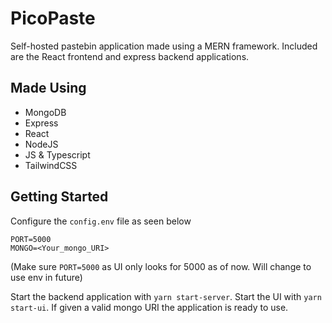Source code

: # PicoPaste

Self-hosted pastebin application made using a MERN framework. Included are the React frontend and express backend applications.

## Made Using

- MongoDB
- Express
- React
- NodeJS
- JS & Typescript
- TailwindCSS

## Getting Started

Configure the `config.env` file as seen below

```env
PORT=5000
MONGO=<Your_mongo_URI>
```

(Make sure `PORT=5000` as UI only looks for 5000 as of now. Will change to use env in future)

Start the backend application with `yarn start-server`. Start the UI with `yarn start-ui`. If given a valid mongo URI the application is ready to use.

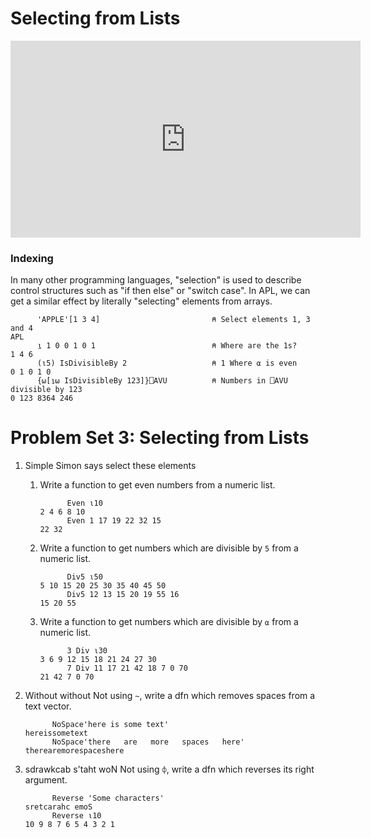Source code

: # Selecting from Lists

<div class="center">
<div></div>
<iframe width="560" height="315" src="https://www.youtube.com/embed/Gb7KFDlJV1Q" frameborder="0" allow="accelerometer; autoplay; encrypted-media; gyroscope; picture-in-picture" allowfullscreen></iframe>
<div></div>
</div>

### Indexing
In many other programming languages, "selection" is used to describe control structures such as "if then else" or "switch case". In APL, we can get a similar effect by literally "selecting" elements from arrays. 

```APL
      'APPLE'[1 3 4]                         ⍝ Select elements 1, 3 and 4
APL      
      ⍸ 1 0 0 1 0 1                          ⍝ Where are the 1s?
1 4 6
      (⍳5) IsDivisibleBy 2                   ⍝ 1 Where ⍺ is even
0 1 0 1 0
      {⍵[⍸⍵ IsDivisibleBy 123]}⎕AVU          ⍝ Numbers in ⎕AVU divisible by 123
0 123 8364 246
```

# Problem Set 3: Selecting from Lists

1. Simple Simon says select these elements
    1. Write a function to get even numbers from a numeric list.
        
        ```APL
              Even ⍳10
        2 4 6 8 10
              Even 1 17 19 22 32 15
        22 32   
        ```
        
    1. Write a function to get numbers which are divisible by `5` from a numeric list. 
    
        ```APL
              Div5 ⍳50
        5 10 15 20 25 30 35 40 45 50
              Div5 12 13 15 20 19 55 16
        15 20 55    
        ```
        
    1. Write a function to get numbers which are divisible by `⍺` from a numeric list. 
    
        ```APL
              3 Div ⍳30
        3 6 9 12 15 18 21 24 27 30
              7 Div 11 17 21 42 18 7 0 70
        21 42 7 0 70          
        ```
        
1. Without without
Not using `~`, write a dfn which removes spaces from a text vector. 

    ```APL
          NoSpace'here is some text'
    hereissometext
          NoSpace'there   are   more   spaces   here'
    therearemorespaceshere
    ```

1. sdrawkcab s'taht woN
Not using `⌽`, write a dfn which reverses its right argument. 

    ```APL
          Reverse 'Some characters'
    sretcarahc emoS
          Reverse ⍳10
    10 9 8 7 6 5 4 3 2 1       
    ```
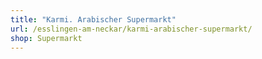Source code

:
```yaml
---
title: "Karmi. Arabischer Supermarkt"
url: /esslingen-am-neckar/karmi-arabischer-supermarkt/
shop: Supermarkt
---
```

-- What you need to do --
Using the entries, count how many lines contain the string "IsDivisibleBy". Write only the number.

-- Answer to this problem --
2